*TASK DESCRIPTION:*
Find the word "caption" in the data. Return every line where it appears.

Stored data entries:
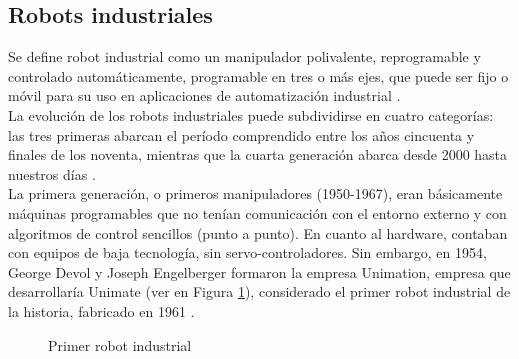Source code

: \subsection{Robots industriales}
\label{sec:robots_industriales}

Se define robot industrial como un manipulador polivalente, reprogramable y controlado automáticamente, programable en tres o más ejes, que puede ser fijo o móvil para su uso en aplicaciones de automatización industrial \cite{ISO8373}.\\

La evolución de los robots industriales puede subdividirse en cuatro categorías: las tres primeras abarcan el período comprendido entre los años cincuenta y finales de los noventa, mientras que la cuarta generación abarca desde 2000 hasta nuestros días \cite{Gasparetto19}.\\

La primera generación, o primeros manipuladores (1950-1967), eran básicamente máquinas programables que no tenían comunicación con el entorno externo y con algoritmos de control sencillos (punto a punto). En cuanto al hardware, contaban con equipos de baja tecnología, sin servo-controladores. Sin embargo, en 1954, George Devol y Joseph Engelberger formaron la empresa Unimation, empresa que desarrollaría Unimate (ver en Figura \ref{fig:primer_robot_industrial}), considerado el primer robot industrial de la historia, fabricado en 1961 \cite{Zamalloa17}.
  
  \begin{figure}[H]
    \begin{center}
      \subcapcentertrue
      \hspace{2mm}
    \end{center}
    \caption{Primer robot industrial}
    \label{fig:primer_robot_industrial}
  \end{figure}
  
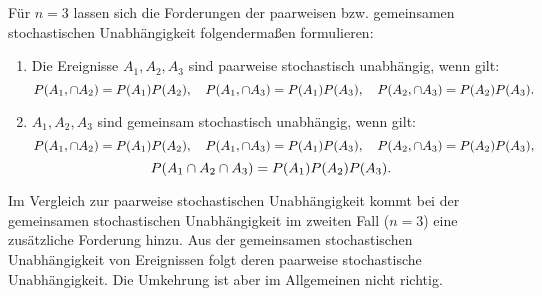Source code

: \documentclass{lecture}
\begin{document}
    Für \(n = 3\) lassen sich die Forderungen der paarweisen bzw. gemeinsamen stochastischen Unabhängigkeit folgendermaßen formulieren:
    \begin{enumerate}[label=(\roman*)]
        \item Die Ereignisse \(A_1, A_2, A_3\) sind paarweise stochastisch unabhängig, wenn gilt:
        \[
            P\parentheses*{A_1, \cap A_2} = P\parentheses*{A_1}P\parentheses*{A_2}, \quad P\parentheses*{A_1, \cap A_3} = P\parentheses*{A_1}P\parentheses*{A_3}, \quad P\parentheses*{A_2, \cap A_3} = P\parentheses*{A_2}P\parentheses*{A_3}.
        \]
        \item \(A_1, A_2, A_3\) sind gemeinsam stochastisch unabhängig, wenn gilt:
        \[
            P\parentheses*{A_1, \cap A_2} = P\parentheses*{A_1}P\parentheses*{A_2}, \quad P\parentheses*{A_1, \cap A_3} = P\parentheses*{A_1}P\parentheses*{A_3}, \quad P\parentheses*{A_2, \cap A_3} = P\parentheses*{A_2}P\parentheses*{A_3},
        \]
        \[
            P\parentheses*{A_1 \cap A_2 \cap A_3} = P\parentheses*{A_1}P\parentheses*{A_2}P\parentheses*{A_3}.
        \]
    \end{enumerate}
    Im Vergleich zur paarweise stochastischen Unabhängigkeit kommt bei der gemeinsamen stochastischen Unabhängigkeit im zweiten Fall (\(n = 3\)) eine zusätzliche Forderung hinzu.
    Aus der gemeinsamen stochastischen Unabhängigkeit von Ereignissen folgt deren paarweise stochastische Unabhängigkeit.
    Die Umkehrung ist aber im Allgemeinen nicht richtig.
\end{document}
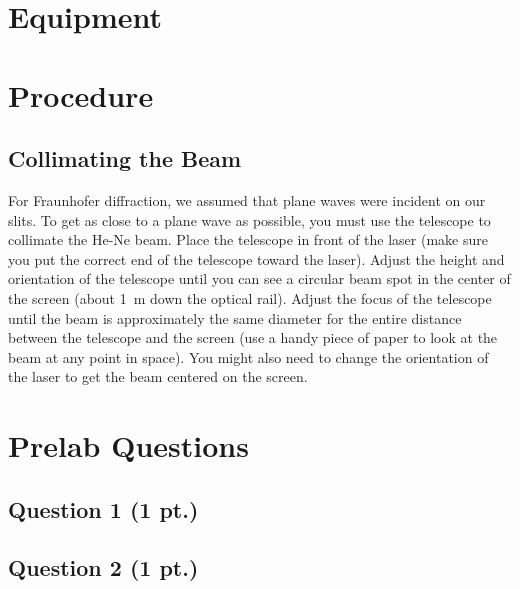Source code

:\documentclass[]{manual}
\begin{document}
    \section*{Equipment}


    \newpage

    \section*{Procedure}
    
    \subsection{Collimating the Beam}
    For Fraunhofer diffraction, we assumed that plane waves were incident on our slits.
    To get as close to a plane wave as possible, you must use the telescope to collimate the He-Ne beam.
    Place the telescope in front of the laser (make sure you put the correct end of the telescope toward the laser).
    Adjust the height and orientation of the telescope until you can see a circular beam spot in the center of the screen (about \SI{1}{\meter} down the optical rail).
    Adjust the focus of the telescope until the beam is approximately the same diameter for the entire distance between the telescope and the screen (use a handy piece of paper to look at the beam at any point in space).
    You might also need to change the orientation of the laser to get the beam centered on the screen.
    


    \newpage
    \section*{Prelab Questions}
    \setcounter{subsection}{0}

    \subsection{Question 1 \hfill (1 pt.)}


    \subsection{Question 2 \hfill (1 pt.)}

\end{document}
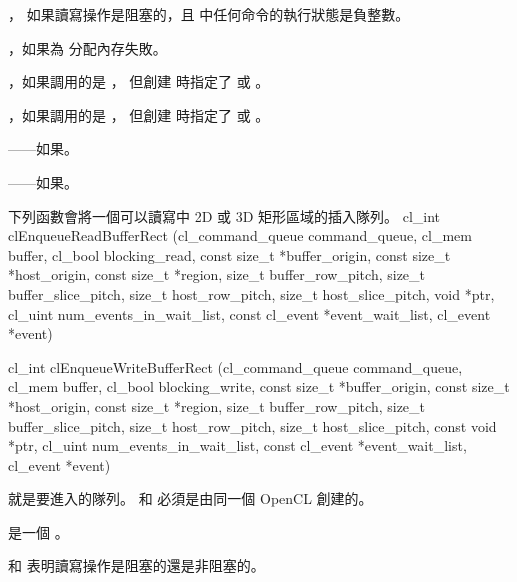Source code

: \item {}，
  如果讀寫操作是阻塞的，且  中任何命令的執行狀態是負整數。

\item {}，如果為  分配內存失敗。

\item {}，如果調用的是 ，
  但創建  時指定了  或 。

\item {}，如果調用的是 ，
  但創建  時指定了  或 。

\item {}——如果\scdevfailres。
\item {}——如果\schostfailres。
\stopigBase

下列函數會將一個可以讀寫中 2D 或 3D 矩形區域的插入隊列。
\startclc
cl_int clEnqueueReadBufferRect (cl_command_queue command_queue,
			cl_mem buffer,
			cl_bool blocking_read,
			const size_t *buffer_origin,
			const size_t *host_origin,
			const size_t *region,
			size_t buffer_row_pitch,
			size_t buffer_slice_pitch,
			size_t host_row_pitch,
			size_t host_slice_pitch,
			void *ptr,
			cl_uint num_events_in_wait_list,
			const cl_event *event_wait_list,
			cl_event *event)

cl_int clEnqueueWriteBufferRect (cl_command_queue command_queue,
			cl_mem buffer,
			cl_bool blocking_write,
			const size_t *buffer_origin,
			const size_t *host_origin,
			const size_t *region,
			size_t buffer_row_pitch,
			size_t buffer_slice_pitch,
			size_t host_row_pitch,
			size_t host_slice_pitch,
			const void *ptr,
			cl_uint num_events_in_wait_list,
			const cl_event *event_wait_list,
			cl_event *event)
\stopclc

 就是要進入的隊列。
 和  必須是由同一個 OpenCL 創建的。

 是一個 。

 和  表明讀寫操作是{\ftRef 阻塞}的還是{\ftRef 非阻塞}的。

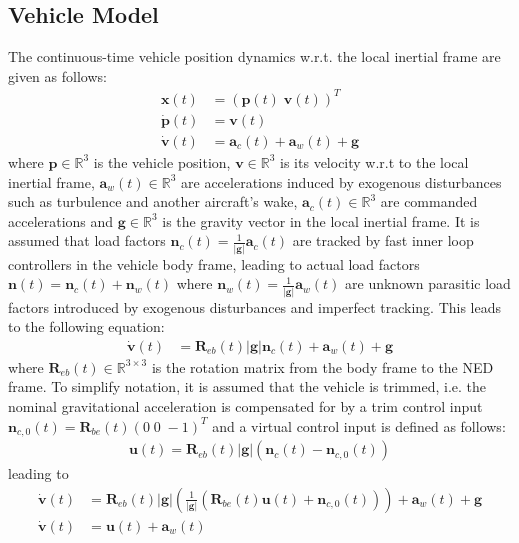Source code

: \documentclass{ifacconf}
\providecommand{\mbf}[1]{\mathbf{#1}}
\begin{document}
\subsection{Vehicle Model}
The continuous-time vehicle position dynamics w.r.t. the local inertial frame are given as follows:
\begin{align}
\mathbf{x}(t) &= (\mbf{p}(t) \; \mbf{v}(t))^T \\
\dot{\mathbf{p}}(t) &= \mbf{v}(t)\\
\dot{\mbf{v}}(t) &= \mbf{a}_{c}(t) + \mbf{a}_w(t) + \mbf{g}
\end{align}
where $\mbf{p} \in \mathbb{R}^3$ is the vehicle position, $\mbf{v} \in \mathbb{R}^3$ is its velocity w.r.t to the local inertial frame, $\mbf{a}_w(t) \in \mathbb{R}^3$ are accelerations induced by exogenous disturbances such as turbulence and another aircraft's wake, $\mbf{a}_{c}(t) \in \mathbb{R}^3$ are commanded accelerations and $\mbf{g} \in \mathbb{R}^3$ is the gravity vector in the local inertial frame.
It is assumed that load factors $\mbf{n}_c(t) = \frac{1}{|\mbf{g}|} \mbf{a}_c(t)$ are tracked by fast inner loop controllers in the vehicle body frame, leading to actual load factors $\mbf{n}(t) = \mbf{n}_c(t) + \mbf{n}_w(t)$ where $\mbf{n}_w(t) = \frac{1}{|\mbf{g}|} \mbf{a}_w(t)$ are unknown parasitic load factors introduced by exogenous disturbances and imperfect tracking. This leads to the following equation:
\begin{align}
\dot{\mbf{v}}(t) &= \mbf{R}_{eb}(t) |\mbf{g}|\mbf{n}_c(t) + \mbf{a}_w(t) + \mbf{g}
\label{eq:svmloadfactorlevel}
\end{align}
where $\mbf{R}_{eb}(t) \in \mathbb{R}^{3 \times 3}$ is the rotation matrix from the body frame to the NED frame. To simplify notation, it is assumed that the vehicle is trimmed, i.e. the nominal gravitational acceleration is compensated for by a trim control input $\mbf{n}_{c,0}(t) = \mbf{R}_{be}(t)(0 \; 0 \; -1)^{T}$ and a virtual control input is defined as follows:
\begin{align}
\mbf{u} (t)= \mbf{R}_{eb}(t) |\mbf{g}|(\mbf{n}_c(t) - \mbf{n}_{c,0}(t))	
\label{eq:defushort}
\end{align}
leading to
\begin{align}
\dot{\mbf{v}}(t) &= \mbf{R}_{eb}(t)|\mbf{g}|
(
\frac{1}{|\mbf{g}|}
(\mbf{R}_{be}(t) \mbf{u}(t) + \mbf{n}_{c,0}(t))
) + \mbf{a}_w(t) + \mbf{g}\\
\dot{\mbf{v}}(t) &= \mbf{u}(t) + \mbf{a}_w(t)
\label{eq:svmshort}
\end{align}
\end{document}
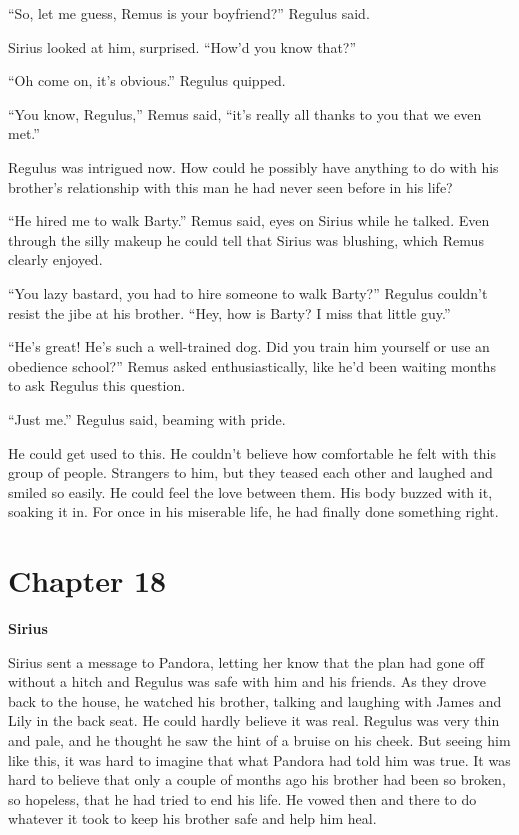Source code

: \documentclass[12pt,twoside,openright]{memoir}
\begin{document}
``So, let me guess, Remus is your boyfriend?'' Regulus said.

Sirius looked at him, surprised. ``How'd you know that?''

``Oh come on, it's obvious.'' Regulus quipped.

``You know, Regulus,'' Remus said, ``it's really all thanks to you that we even met.''

Regulus was intrigued now. How could he possibly have anything to do with his brother's relationship with this man he had never seen before in his life?

``He hired me to walk Barty.'' Remus said, eyes on Sirius while he talked. Even through the silly makeup he could tell that Sirius was blushing, which Remus clearly enjoyed. 

``You lazy bastard, you had to hire someone to walk Barty?'' Regulus couldn't resist the jibe at his brother. ``Hey, how is Barty? I miss that little guy.''

``He's great! He's such a well-trained dog. Did you train him yourself or use an obedience school?'' Remus asked enthusiastically, like he'd been waiting months to ask Regulus this question.

``Just me.'' Regulus said, beaming with pride. 

He could get used to this. He couldn't believe how comfortable he felt with this group of people. Strangers to him, but they teased each other and laughed and smiled so easily. He could feel the love between them. His body buzzed with it, soaking it in. For once in his miserable life, he had finally done something right.

\chapter{Chapter 18}

\textbf{Sirius} 

Sirius sent a message to Pandora, letting her know that the plan had gone off without a hitch and Regulus was safe with him and his friends. As they drove back to the house, he watched his brother, talking and laughing with James and Lily in the back seat. He could hardly believe it was real. Regulus was very thin and pale, and he thought he saw the hint of a bruise on his cheek. But seeing him like this, it was hard to imagine that what Pandora had told him was true. It was hard to believe that only a couple of months ago his brother had been so broken, so hopeless, that he had tried to end his life. He vowed then and there to do whatever it took to keep his brother safe and help him heal.
\end{document}

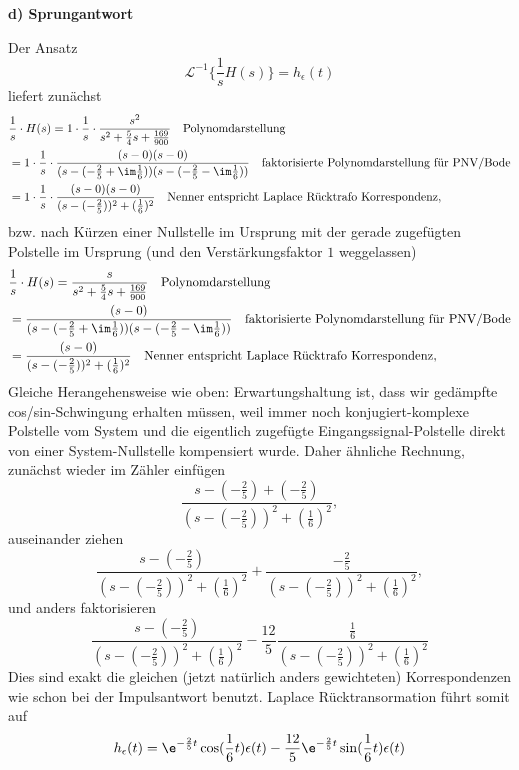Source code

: \begin{ExCalc}
\noindent \textbf{d) Sprungantwort}

Der Ansatz $$\mathcal{L}^{-1}\{\frac{1}{s} H(s)\} = h_\epsilon(t)$$
liefert zunächst
\begin{align}
&\frac{1}{s}\cdot H(s) = 1 \cdot \frac{1}{s}\cdot \frac{s^2}{s^2 + \frac{5}{4} s + \frac{169}{900}}\quad\text{Polynomdarstellung}\\
&= 1 \cdot \frac{1}{s}\cdot \frac{(s-0)(s-0)}{(s-(-\frac{2}{5} + \im \frac{1}{6}))(s-(-\frac{2}{5} - \im \frac{1}{6}))}\quad\text{faktorisierte Polynomdarstellung für PNV/Bode}\\
&= 1 \cdot \frac{1}{s}\cdot \frac{(s-0)(s-0)}{(s-(-\frac{2}{5}))^2+(\frac{1}{6})^2}\quad\text{Nenner entspricht Laplace Rücktrafo Korrespondenz},
\end{align}
bzw. nach Kürzen einer Nullstelle im Ursprung mit der gerade zugefügten Polstelle im Ursprung (und den Verstärkungsfaktor $1$ weggelassen)
\begin{align}
&\frac{1}{s}\cdot H(s) = \frac{s}{s^2 + \frac{5}{4} s + \frac{169}{900}}\quad\text{Polynomdarstellung}\\
&= \frac{(s-0)}{(s-(-\frac{2}{5} + \im \frac{1}{6}))(s-(-\frac{2}{5} - \im \frac{1}{6}))}\quad\text{faktorisierte Polynomdarstellung für PNV/Bode}\\
&= \frac{(s-0)}{(s-(-\frac{2}{5}))^2+(\frac{1}{6})^2}\quad\text{Nenner entspricht Laplace Rücktrafo Korrespondenz},
\end{align}
Gleiche Herangehensweise wie oben: Erwartungshaltung ist, dass wir gedämpfte cos/sin-Schwingung erhalten müssen, weil immer noch konjugiert-komplexe Polstelle vom System und die eigentlich zugefügte Eingangssignal-Polstelle direkt von einer System-Nullstelle kompensiert wurde. Daher ähnliche Rechnung, zunächst wieder im Zähler einfügen
$$\frac{s-(-\frac{2}{5})+(-\frac{2}{5})}{(s-(-\frac{2}{5}))^2+(\frac{1}{6})^2},$$
auseinander ziehen
$$\frac{s-(-\frac{2}{5})}{(s-(-\frac{2}{5}))^2+(\frac{1}{6})^2} + \frac{-\frac{2}{5}}{(s-(-\frac{2}{5}))^2+(\frac{1}{6})^2},$$
und anders faktorisieren
$$\frac{s-(-\frac{2}{5})}{(s-(-\frac{2}{5}))^2+(\frac{1}{6})^2} - \frac{12}{5} \frac{\frac{1}{6}}{(s-(-\frac{2}{5}))^2+(\frac{1}{6})^2}$$
Dies sind exakt die gleichen (jetzt natürlich anders gewichteten) Korrespondenzen wie schon bei der Impulsantwort benutzt.
%
Laplace Rücktransormation führt somit auf
\begin{align}
h_\epsilon(t) =
\e^{-\frac{2}{5}t} \cos(\frac{1}{6}t)\epsilon(t)
- \frac{12}{5} \e^{-\frac{2}{5}t} \sin(\frac{1}{6}t)\epsilon(t)
\end{align}
\end{ExCalc}















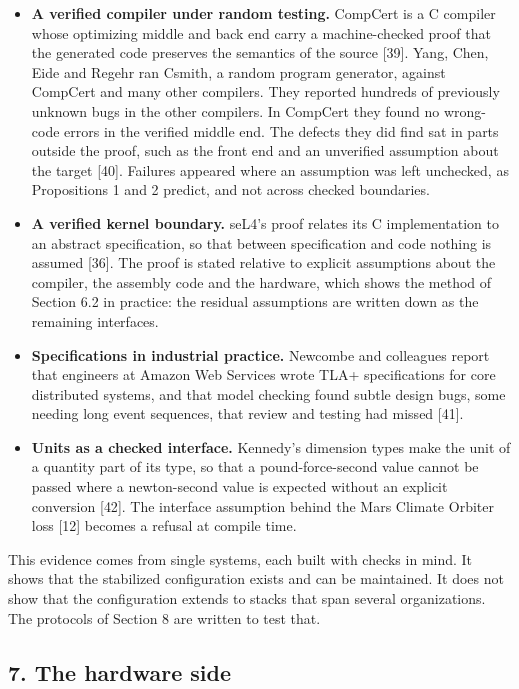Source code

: \documentclass[
  10pt,
]{article}
\providecommand{\tightlist}{%
  \setlength{\itemsep}{0pt}\setlength{\parskip}{0pt}}
\begin{document}
\begin{itemize}
\tightlist
\item
  \textbf{A verified compiler under random testing.} CompCert is a C
  compiler whose optimizing middle and back end carry a machine-checked
  proof that the generated code preserves the semantics of the source
  {[}39{]}. Yang, Chen, Eide and Regehr ran Csmith, a random program
  generator, against CompCert and many other compilers. They reported
  hundreds of previously unknown bugs in the other compilers. In
  CompCert they found no wrong-code errors in the verified middle end.
  The defects they did find sat in parts outside the proof, such as the
  front end and an unverified assumption about the target {[}40{]}.
  Failures appeared where an assumption was left unchecked, as
  Propositions 1 and 2 predict, and not across checked boundaries.
\item
  \textbf{A verified kernel boundary.} seL4's proof relates its C
  implementation to an abstract specification, so that between
  specification and code nothing is assumed {[}36{]}. The proof is
  stated relative to explicit assumptions about the compiler, the
  assembly code and the hardware, which shows the method of Section 6.2
  in practice: the residual assumptions are written down as the
  remaining interfaces.
\item
  \textbf{Specifications in industrial practice.} Newcombe and
  colleagues report that engineers at Amazon Web Services wrote TLA+
  specifications for core distributed systems, and that model checking
  found subtle design bugs, some needing long event sequences, that
  review and testing had missed {[}41{]}.
\item
  \textbf{Units as a checked interface.} Kennedy's dimension types make
  the unit of a quantity part of its type, so that a pound-force-second
  value cannot be passed where a newton-second value is expected without
  an explicit conversion {[}42{]}. The interface assumption behind the
  Mars Climate Orbiter loss {[}12{]} becomes a refusal at compile time.
\end{itemize}

This evidence comes from single systems, each built with checks in mind.
It shows that the stabilized configuration exists and can be maintained.
It does not show that the configuration extends to stacks that span
several organizations. The protocols of Section 8 are written to test
that.

\subsection{7. The hardware side}\label{the-hardware-side}
\end{document}
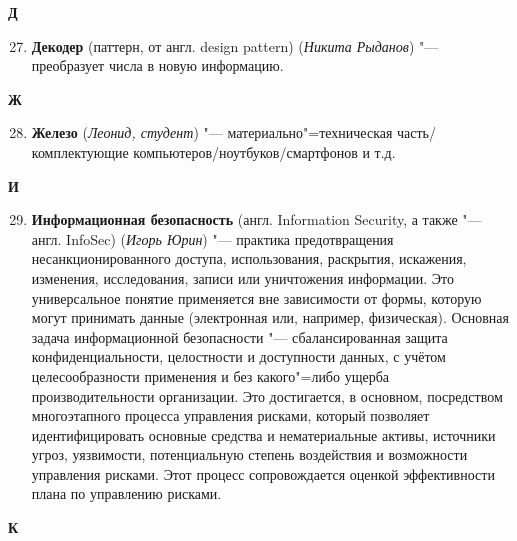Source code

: \begin{flushleft} \large\textbf{Д} \end{flushleft}

\begin{enumerate}
\setcounter{enumi}{26}
 
     \item \textbf{Декодер}  (паттерн, от англ. design pattern) (\textit{Никита Рыданов}) "--- 
      преобразует числа в новую информацию.
     
\end{enumerate}

\begin{flushleft} \large\textbf{Ж} \end{flushleft}

\begin{enumerate}
\setcounter{enumi}{27}
\item \textbf{Железо} (\textit{Леонид, студент}) "---
      материально"=техническая часть/комплектующие компьютеров/ноутбуков/смартфонов и т.д.

\end{enumerate}

\begin{flushleft} \large\textbf{И} \end{flushleft}

\begin{enumerate}
\setcounter{enumi}{28}
\item \textbf{Информационная безопасность} (англ. Information Security, а также "--- англ. InfoSec) (\textit{Игорь Юрин}) "--- 
    практика предотвращения несанкционированного доступа, использования, раскрытия, искажения, изменения, исследования, записи или уничтожения информации. Это универсальное понятие применяется вне зависимости от формы, которую могут принимать данные (электронная или, например, физическая). Основная задача информационной безопасности "--- сбалансированная защита конфиденциальности, целостности и доступности данных, с учётом целесообразности применения и без какого"=либо ущерба производительности организации. Это достигается, в основном, посредством многоэтапного процесса управления рисками, который позволяет идентифицировать основные средства и нематериальные активы, источники угроз, уязвимости, потенциальную степень воздействия и возможности управления рисками. Этот процесс сопровождается оценкой эффективности плана по управлению рисками.
\end{enumerate}

\begin{flushleft} \large\textbf{К} \end{flushleft}

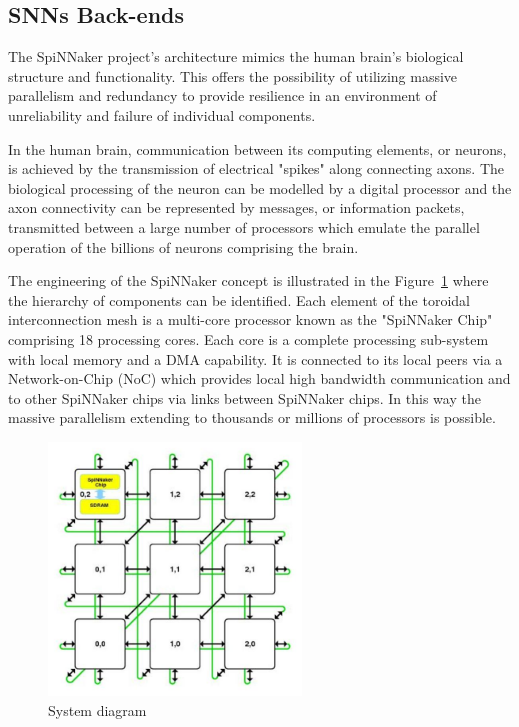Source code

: \subsection{SNNs Back-ends}
The SpiNNaker project's architecture mimics the human brain's biological structure and functionality. 
This offers the possibility of utilizing massive parallelism and redundancy to provide resilience in an environment of unreliability and failure of individual components.

In the human brain, communication between its computing elements, or neurons, is achieved by the transmission of electrical "spikes" along connecting axons. 
The biological processing of the neuron can be modelled by a digital processor and the axon connectivity can be represented by messages, or information packets, transmitted between a large number of processors which emulate the parallel operation of the billions of neurons comprising the brain.

The engineering of the SpiNNaker concept is illustrated in the Figure~\ref{fig:sysdia} where the hierarchy of components can be identified. 
Each element of the toroidal interconnection mesh is a multi-core processor known as the "SpiNNaker Chip" comprising 18 processing cores. 
Each core is a complete processing sub-system with local memory and a DMA capability. 
It is connected to its local peers via a Network-on-Chip (NoC) which provides local high bandwidth communication and to other SpiNNaker chips via links between SpiNNaker chips. 
In this way the massive parallelism extending to thousands or millions of processors is possible.

\begin{figure}
\centering
	\includegraphics[width=0.6\textwidth]{pics/mesh_ctiff.jpg}
	\caption{System diagram}
	\label{fig:sysdia}
\end{figure}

*TASK OUTPUT:*
    \caption{Primer robot industrial}
	\caption{System diagram}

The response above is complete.